If the alarm goes off, the nervousness starts. What’s going on now Where and how much There is always a note on the smartphone, but it is well stowed away while driving. Depending on where you are currently traveling – for example on a motorway or country road – a short beep is sufficient. In the city, more information is helpful, which is why the small display of the Saphe Drive Mini was able to gain an extra point. Red light flashers, speed cameras and danger spots are shown separately.

In one case, the devices rang because a highway in a city ran over a red-light speed camera. There is therefore no real route-based warning, but rather a warning based on a radius – this also fits in with the fact that in most cases the direction of travel is also ignored, based on the motto “better warned once too often than too seldom”. The same applies to tunnels: We received a warning in front of a tunnel with several speed cameras, but not in the tunnel – due to a lack of GPS.

Incidentally, the database for Ooono and Saphe is identical, as we found out in random samples: Mobile speed cameras appeared more or less simultaneously on the map of both providers and also disappeared again. No wonder, after all, both providers in Germany also use the database.

Paragraph 23 of the Highway Code is clear:

Anyone driving a vehicle may not operate or carry a technical device with them that is ready for operation, which is intended to indicate or disrupt traffic monitoring measures. This applies in particular to devices for disrupting or displaying speed measurements (radar warning or laser disruption devices). The corresponding device functions must not be used for other technical devices that, in addition to other purposes, can also be used to display or disrupt traffic monitoring measures.

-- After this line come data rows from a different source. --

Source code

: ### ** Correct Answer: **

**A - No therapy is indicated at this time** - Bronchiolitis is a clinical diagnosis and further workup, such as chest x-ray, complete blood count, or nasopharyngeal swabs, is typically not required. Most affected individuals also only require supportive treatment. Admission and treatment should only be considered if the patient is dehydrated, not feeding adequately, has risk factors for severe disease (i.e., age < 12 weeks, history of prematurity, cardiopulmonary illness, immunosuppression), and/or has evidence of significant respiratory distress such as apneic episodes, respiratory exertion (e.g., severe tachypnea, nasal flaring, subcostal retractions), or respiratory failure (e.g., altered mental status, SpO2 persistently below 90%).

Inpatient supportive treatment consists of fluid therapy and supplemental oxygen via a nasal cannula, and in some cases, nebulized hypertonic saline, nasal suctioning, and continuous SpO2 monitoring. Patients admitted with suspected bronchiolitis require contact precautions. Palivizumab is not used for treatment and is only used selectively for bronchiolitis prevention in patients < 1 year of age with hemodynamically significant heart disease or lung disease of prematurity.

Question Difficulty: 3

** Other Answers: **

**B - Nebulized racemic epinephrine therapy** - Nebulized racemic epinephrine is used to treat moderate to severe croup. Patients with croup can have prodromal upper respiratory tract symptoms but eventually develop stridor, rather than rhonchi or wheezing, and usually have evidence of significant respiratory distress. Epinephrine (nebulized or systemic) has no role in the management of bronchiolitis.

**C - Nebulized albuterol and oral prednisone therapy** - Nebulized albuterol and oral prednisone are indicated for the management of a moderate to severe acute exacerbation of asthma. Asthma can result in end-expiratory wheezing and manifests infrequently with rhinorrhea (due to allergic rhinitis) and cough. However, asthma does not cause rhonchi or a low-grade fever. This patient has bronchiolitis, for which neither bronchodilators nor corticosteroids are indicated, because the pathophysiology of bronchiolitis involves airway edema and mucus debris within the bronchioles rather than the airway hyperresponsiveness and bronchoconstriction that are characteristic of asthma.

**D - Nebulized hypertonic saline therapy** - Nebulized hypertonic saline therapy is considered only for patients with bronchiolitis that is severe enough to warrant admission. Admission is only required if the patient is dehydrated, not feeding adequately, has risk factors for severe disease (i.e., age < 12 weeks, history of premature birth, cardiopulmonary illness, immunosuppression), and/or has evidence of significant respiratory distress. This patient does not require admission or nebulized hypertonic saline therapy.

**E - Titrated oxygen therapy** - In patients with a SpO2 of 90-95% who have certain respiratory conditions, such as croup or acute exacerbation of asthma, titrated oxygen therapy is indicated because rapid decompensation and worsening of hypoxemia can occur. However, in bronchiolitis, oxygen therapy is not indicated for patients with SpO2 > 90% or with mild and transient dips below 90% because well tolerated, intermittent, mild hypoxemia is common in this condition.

Or in German: the hazard warning is permissible, the speed camera warning is not – at least not if the driver uses it. What co-drivers do is not regulated here. Ooono says:

In Germany you are in a legal gray area with the ooono traffic alarm, as the use of radar detectors is prohibited according to the StVO, but warnings of general danger spots are permitted. Anyone who has an active or operational device in the car is committing an administrative offense. “

One could well fill in articles longer than this to discuss the question of whether such devices are useful or morally objectionable. The fact is: The practical use of speed camera detectors is prohibited for drivers of cars, the sale, installation and use of partial functions are okay. Passengers are also allowed to use it. Electronic parking discs, on the other hand, are undisputedly practical and legal.

When looking at the devices, it is noticeable that both Ooono and Saphe did their job very well. The little warner is great to integrate into the car, simple, cheap and well thought out. The apps work well and leave no questions unanswered.

Anyone who likes minimalism is well served with Ooono. Those who prefer more information and who are often out and about in more built-up areas will be happy about the small display of the Saphe Drive Mini.